出演:五耀會(西川箕乃助、花柳寿楽、花柳基、藤間蘭黄、山村友五郎)

 日本舞踊界の脂の乗った中堅どころが流派を超えて結成した五耀會が、昨年の第1回公演に続き、初心者を対象として開催した第2回公演。今回は山村若が友五郎を襲名したこともあり、友五郎以外の4人で義太夫「寿式三番叟」、友五郎の地歌 「神楽初」、後半は「セビリャの理髪師」 の筋書きをもとに蘭黄が作った創作長唄 「徒用心」という、サービス満点の公演。

 ここ数年、文化庁芸術祭の仕事を拝命しているので、門外漢だと言い訳をしながらも毎秋数本の日本舞踊の公演を見せてもらう。それの役に立つかと思って、NHKの「にっぽんの芸能」なども見て、日本舞踊の現在のレベルを一応把握しておこうと努めてはいる。華やかかどうかということは感じ取れるし、巧拙も玄人の見方はわからないとはいえ、ピンとしてるとか、滑らかだとかいうようなことぐらいはわかるように思っている。率直に言うと、同じ演目をやっても、歌舞伎役者と日本舞踊のお師匠さんでは向きが違っているように思う。日本舞踊においては、まず流派の流儀義、型の伝承ということが主眼となるようで、歌舞伎役者においては、自分の持ち味によって観客に見せることが眼目となるだろう。ざっくばらんに言えば、お客さんに向かって開いているか、そうでないかということ。
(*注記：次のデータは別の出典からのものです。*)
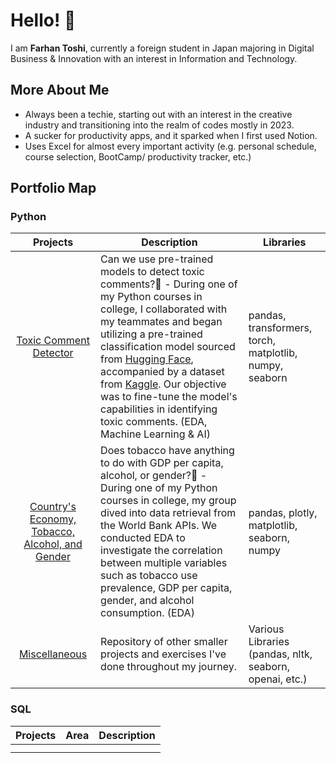 # Hello! 👋

I am **Farhan Toshi**, currently a foreign student in Japan majoring in Digital Business & Innovation with an interest in Information and Technology.

## More About Me
- Always been a techie, starting out with an interest in the creative industry and transitioning into the realm of codes mostly in 2023.
- A sucker for productivity apps, and it sparked when I first used Notion.
- Uses Excel for almost every important activity (e.g. personal schedule, course selection, BootCamp/ productivity tracker, etc.)

## Portfolio Map
### Python
| Projects | Description | Libraries |
| :------: | ----------- | --------- |
| [Toxic Comment Detector](https://github.com/farhantoshi/toxic_comment_group2) | Can we use pre-trained models to detect toxic comments?🔞 - During one of my Python courses in college, I collaborated with my teammates and began utilizing a pre-trained classification model sourced from [Hugging Face](https://huggingface.co/martin-ha/toxic-comment-model), accompanied by a dataset from [Kaggle](https://www.kaggle.com/datasets/reihanenamdari/youtube-toxicity-data). Our objective was to fine-tune the model's capabilities in identifying toxic comments. (EDA, Machine Learning & AI) | pandas, transformers, torch, matplotlib, numpy, seaborn |
| [Country's Economy, Tobacco, Alcohol, and Gender](https://github.com/farhantoshi/F23-Python-Presentation) | Does tobacco have anything to do with GDP per capita, alcohol, or gender?🚬 - During one of my Python courses in college, my group dived into data retrieval from the World Bank APIs. We conducted EDA to investigate the correlation between multiple variables such as tobacco use prevalence, GDP per capita, gender, and alcohol consumption. (EDA) | pandas, plotly, matplotlib, seaborn, numpy |
| [Miscellaneous](https://github.com/farhantoshi/misc._projects/tree/main/Python)| Repository of other smaller projects and exercises I've done throughout my journey.  | Various Libraries (pandas, nltk, seaborn, openai, etc.) |

### SQL
| Projects | Area | Description |
| :------: | ---- | ----------- |
| | |
| | |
 その意味で、「鑑賞対象としての「日本舞踊」」を強調する五耀會は、日本舞踊を初心者、一般の人が鑑賞することを前提とした公演を行なっている数少ない舞踊家たちの集まりだ。

 桂吉坊をナビゲーターに置いたり、山村友五郎が「神楽初」の前に幕前で作品について語ったりしたのはその試みの表れだし、何より「徒用心」という作品が、面白くてわかりやすく、一般の人にも理解しやすく楽しめることを目指して創られたものと言えるだろう。

Adayojin


 「徒用心」は、若い二人の恋路を邪魔する男の策略を軽い機転でかわすコミカルな部分で笑いを誘うのはもちろんだが、場面のメインの出演者以外の舞踊家が、背景や大道具の役割で枝になったり鳥になったりするのがユニークで面白く、またその所作のいちいちの美しさに改めて目を瞠った。原作の設定の置き換え、詞章の滑らかさ、キャラクター設定の巧みさなど、蘭黄自身がパンフレットに「洗練された馬鹿馬鹿しさ」と書いているように、コミカルで他愛もない筋書きを、日本舞踊の洗練された美しさで演じ踊り通すことの真剣な姿が、なおのこと美しく感じられた。特にトリックスター的な理髪師フィガロを髪結彦郎として演じた、花柳基の軽みのある達者な居ずまいがすばらしいと思えた。

 一般の人に広く親しんでもらおうとする時に、どうしても喜劇性を強調し、そのおかしさが舞台の上でのノリもあって増幅され、上品さから逸脱するかのぎりぎりで留まる呼吸がきわどくスリリングだ。このおかしさから、前半の三番叟や地歌をきっちりと楽しめるようになる通路を拓くことが、観客に求められているのだろうと思う。それができないことには、日本舞踊は内向きで完結する同好の士の集まりを出ず、衰退の一途を早めるばかりということになってしまう。コンテンポラリーダンスにとっても他人事ではないが。